Initial observations about Dubai… Firstly, everything is shiny and new. Quite a lot of it is not yet finished. It’s like the playground of someone with a construction habit and ADHD. And a lot of money.
Sister (who used to live here) suggested a boat tour from the marina before I was able to check into my hotel. I decided to get the metro and the second thing struck me: men. Of the 200 or so people who I saw during my journey, I counted just 5 females, and 4 of these were western. Yet at no point have I felt uncomfortable or intimidated. Media portrayal of some Middle Eastern countries is one of huge gender inequality, yet I have seen no evidence of this so far. When I got off the metro to walk to the marina the third thing struck me: the heat. OMG, the heat. Not the warm, friendly, “wet” heat of Florida (I will remember forever the first time I stepped off the minibus and the world gave me what I can only describe as a warm, welcoming hug), but fierce, intense hotness.
Stopped for lunch at a deli, and got a “fruit and veg salad”. I won’t be posting all my meals (it’s not Facebook, you know 😉 but those that stand out. It was a delicious combination of fruit and veg that I’ve never seen in the UK: three colours of sweet pepper, coriander, cucumber, raw onion and various types of melon (topped off with a satay chicken stick).
Today was a day of firsts. It was the first time I’ve been to the Middle East. This is something I’d like to do again. It was the first time I’ve been to Dubai. This is something I could do again, with sufficient motivation. Today was also the first time that I’ve been on a speed boat. This is something I could quite happily never do again. It’s not that I didn’t enjoy it – on the contrary, it was actually good fun. But it was a dissatisfying mode of transport – too much, too fast. It didn’t help that the skipper seemed to be on a speed trip, and it was only the knowledge that, being a strong swimmer, I could fend for myself if tipped overboard, that enabled me to relax. The boat trip was a great way to get a sense of the place, though. For such a new city, I was intrigued as to what we’d see. Answer: hotels. Our “guide” pointed out all the hotels and their owners, but didn’t seem to know a lot about them. For instance, the amazing thing about Atlantis is that it exists. It’s big and has a water park, but apart from that, I struggled to see why he’d picked this one out of the plethora of hotels on the shoreline. He even insisted he take our pictures:

I also saw the Burj al-Arab (the world’s only 7-star hotel, although our guide couldn’t tell me what I’d get for my extra stars), and various palaces of Dubai’s rich and royal. And lots of superlatives – Dubai is desperate to have the biggest, tallest, most expensive, of everything. Everyone seems to competing against each other, but this makes for an interesting skyline.

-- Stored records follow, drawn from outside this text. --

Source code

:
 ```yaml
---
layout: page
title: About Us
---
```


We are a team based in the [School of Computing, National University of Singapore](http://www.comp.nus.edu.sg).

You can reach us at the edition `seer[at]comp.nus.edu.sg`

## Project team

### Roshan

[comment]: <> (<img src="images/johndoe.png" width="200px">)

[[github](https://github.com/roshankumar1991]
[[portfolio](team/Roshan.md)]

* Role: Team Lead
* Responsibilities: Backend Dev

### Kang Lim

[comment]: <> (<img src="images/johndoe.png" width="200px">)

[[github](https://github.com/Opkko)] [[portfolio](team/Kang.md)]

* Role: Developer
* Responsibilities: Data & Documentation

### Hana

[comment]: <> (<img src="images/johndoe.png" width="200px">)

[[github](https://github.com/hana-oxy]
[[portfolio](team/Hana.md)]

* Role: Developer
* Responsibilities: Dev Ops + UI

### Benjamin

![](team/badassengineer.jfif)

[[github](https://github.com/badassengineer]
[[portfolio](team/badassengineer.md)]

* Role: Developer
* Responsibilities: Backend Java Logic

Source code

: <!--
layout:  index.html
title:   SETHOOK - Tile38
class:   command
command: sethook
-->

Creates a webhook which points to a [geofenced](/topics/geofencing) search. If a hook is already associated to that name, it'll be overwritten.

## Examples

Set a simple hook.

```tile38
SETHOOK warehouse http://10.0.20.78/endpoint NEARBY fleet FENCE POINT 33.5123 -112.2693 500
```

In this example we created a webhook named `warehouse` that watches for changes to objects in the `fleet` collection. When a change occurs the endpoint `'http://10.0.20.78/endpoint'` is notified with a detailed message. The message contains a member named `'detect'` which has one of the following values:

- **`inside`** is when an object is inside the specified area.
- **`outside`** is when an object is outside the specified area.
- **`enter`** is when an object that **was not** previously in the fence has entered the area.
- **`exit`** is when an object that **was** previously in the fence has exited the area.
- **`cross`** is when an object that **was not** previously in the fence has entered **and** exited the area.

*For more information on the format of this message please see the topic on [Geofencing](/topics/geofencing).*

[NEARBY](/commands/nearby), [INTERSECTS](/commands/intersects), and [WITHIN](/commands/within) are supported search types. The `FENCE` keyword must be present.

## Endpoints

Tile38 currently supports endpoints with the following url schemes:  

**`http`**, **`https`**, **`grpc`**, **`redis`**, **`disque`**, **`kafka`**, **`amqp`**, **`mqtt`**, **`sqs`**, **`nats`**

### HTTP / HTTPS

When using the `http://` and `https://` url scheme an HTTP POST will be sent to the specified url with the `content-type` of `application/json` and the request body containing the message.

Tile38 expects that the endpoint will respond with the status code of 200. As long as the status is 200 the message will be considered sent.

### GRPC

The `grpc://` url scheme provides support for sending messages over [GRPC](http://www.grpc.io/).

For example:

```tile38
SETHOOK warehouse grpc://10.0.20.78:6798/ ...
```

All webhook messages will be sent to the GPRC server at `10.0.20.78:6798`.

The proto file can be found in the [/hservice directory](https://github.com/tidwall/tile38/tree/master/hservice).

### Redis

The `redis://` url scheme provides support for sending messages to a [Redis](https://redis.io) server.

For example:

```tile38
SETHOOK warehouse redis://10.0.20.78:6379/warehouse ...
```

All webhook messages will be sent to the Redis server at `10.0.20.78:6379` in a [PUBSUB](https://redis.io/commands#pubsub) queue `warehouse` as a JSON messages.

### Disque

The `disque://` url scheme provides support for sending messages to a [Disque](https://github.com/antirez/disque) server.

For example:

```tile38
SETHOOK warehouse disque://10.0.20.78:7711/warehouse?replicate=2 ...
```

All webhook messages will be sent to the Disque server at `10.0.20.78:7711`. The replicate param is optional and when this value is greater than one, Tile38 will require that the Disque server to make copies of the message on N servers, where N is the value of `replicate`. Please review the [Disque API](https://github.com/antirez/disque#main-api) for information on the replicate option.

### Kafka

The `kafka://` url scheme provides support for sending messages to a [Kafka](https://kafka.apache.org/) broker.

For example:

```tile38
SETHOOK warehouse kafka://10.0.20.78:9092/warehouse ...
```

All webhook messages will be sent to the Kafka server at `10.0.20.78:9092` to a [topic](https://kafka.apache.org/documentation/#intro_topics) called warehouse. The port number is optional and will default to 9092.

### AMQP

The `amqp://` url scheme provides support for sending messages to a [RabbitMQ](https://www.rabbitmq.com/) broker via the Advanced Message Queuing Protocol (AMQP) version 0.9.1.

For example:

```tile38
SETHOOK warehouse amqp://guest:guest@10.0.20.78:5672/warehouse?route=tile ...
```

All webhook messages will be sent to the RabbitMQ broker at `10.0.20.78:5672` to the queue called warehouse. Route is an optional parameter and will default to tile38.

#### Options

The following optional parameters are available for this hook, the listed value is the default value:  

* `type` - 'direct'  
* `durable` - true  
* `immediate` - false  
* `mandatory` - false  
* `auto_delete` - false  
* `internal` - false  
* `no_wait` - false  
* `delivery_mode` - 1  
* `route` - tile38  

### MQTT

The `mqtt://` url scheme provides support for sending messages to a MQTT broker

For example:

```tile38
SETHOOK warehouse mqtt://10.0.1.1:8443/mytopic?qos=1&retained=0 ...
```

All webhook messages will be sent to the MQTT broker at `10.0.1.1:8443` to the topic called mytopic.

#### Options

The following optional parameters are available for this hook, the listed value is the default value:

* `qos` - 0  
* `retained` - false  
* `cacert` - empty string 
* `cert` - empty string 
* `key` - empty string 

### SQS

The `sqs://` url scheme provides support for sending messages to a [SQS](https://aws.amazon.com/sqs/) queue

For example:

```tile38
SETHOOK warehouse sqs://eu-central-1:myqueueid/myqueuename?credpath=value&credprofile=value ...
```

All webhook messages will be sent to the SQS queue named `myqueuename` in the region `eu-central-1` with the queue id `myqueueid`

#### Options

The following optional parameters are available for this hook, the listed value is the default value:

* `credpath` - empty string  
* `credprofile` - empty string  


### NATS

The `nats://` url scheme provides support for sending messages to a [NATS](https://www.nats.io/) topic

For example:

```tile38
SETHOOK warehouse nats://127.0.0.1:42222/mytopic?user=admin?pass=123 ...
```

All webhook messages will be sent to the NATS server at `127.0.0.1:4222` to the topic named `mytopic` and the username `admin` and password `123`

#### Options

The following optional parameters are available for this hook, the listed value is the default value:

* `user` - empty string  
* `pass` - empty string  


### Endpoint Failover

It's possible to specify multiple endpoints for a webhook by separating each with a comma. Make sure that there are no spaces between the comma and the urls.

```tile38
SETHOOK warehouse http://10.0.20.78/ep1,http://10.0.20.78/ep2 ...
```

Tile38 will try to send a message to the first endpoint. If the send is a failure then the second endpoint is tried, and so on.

Back on dry land, the hotel looked like a short walk from the metro station. I remembered MC’s advice: “Find a pace you’re comfortable with and just keep going.” I would also have done well to heed another piece of his advice: “Walk in the right direction.”
Forty-five minutes later I finally stumbled (literally) up the stairs to the hotel and flopped into the chair in front of the desk. I must have looked a state because the receptionist looked at me and said, “Upgrade.”
“Huh?”
“I’m going to upgrade you.”
Oooh, I thought, that’d be good. I’d quite like to be able to make myself invisible.
Turns out she meant she’d upgrade the room, which was also good. I was hoping for a bath (I like baths). I got a one-bedroom flat. The place is bigger than my pad back home. I have a fully-equipped kitchen, a lounge and a dining room. I’m not kidding. An upgrade…and I didn’t even have to mention my three pairs of pants 😉
Sister (did I mention she used to live here?) had suggested “any of the Indian places in the Food Court of the Dubai mall”. So in the evening I took the hotel transfer and arrived at the biggest mall in the world. Dubai mall in one word: bling. Serious bling.

The Food Court had everything: Chinese, Thai, Italian, fish n’ chips, Lebanese, KFC, Japanese, frozen yoghurt, ice cream, and even a chocolate fountain. The Indian did me well, and I decided that I might only travel to places that my sister has lived. This may be somewhat limiting, so I may extend it to places that someone I know has lived.
At 9:15pm I asked for directions to the metro station. He pointed and said “Down there, left at Bloomingdale’s and then right at the next junction.” Based on that description, I thought it’d be about 10 minutes. Five minutes later, I figured I’d missed Bloomingdale’s. How can I miss Bloomingdale’s?, I wondered, but anything is possible with my sense of direction. Fifteen minutes later I reached Bloomingdale’s. It was another 10 minutes before I actually exited the mall and another 20 minutes before I arrived at the metro station. This place is big. Dubai is big. It takes forever to get anywhere. I eventually got back to my hotel at 10:45pm. An hour and a half to travel 9km.
I really wanted to like this place for what it was. But it’s almost a parody of itself, the sibling of a high-achiever that feels they’ve always got something to prove. It tries too hard, desperate to be accepted. Do I regret stopping over? Absolutely not. But I think I’m going to be glad to move on. Yet some people love it – many of the people I’ve met are very proud of their city. Another example of “horses for courses” – as someone who prefers natural over man-made, stealth over speed, experiences over possessions, the odds of me liking the place were stacked against. But Dubai has two major things going for it, and both are significant: the people I’ve met have been, without exception, absolutely charming. Not forced, not to get something from me, but in a genuine, friendly way. And I feel safe. Walking home from the metro last night, I felt safe. And, in my book, that counts for a lot.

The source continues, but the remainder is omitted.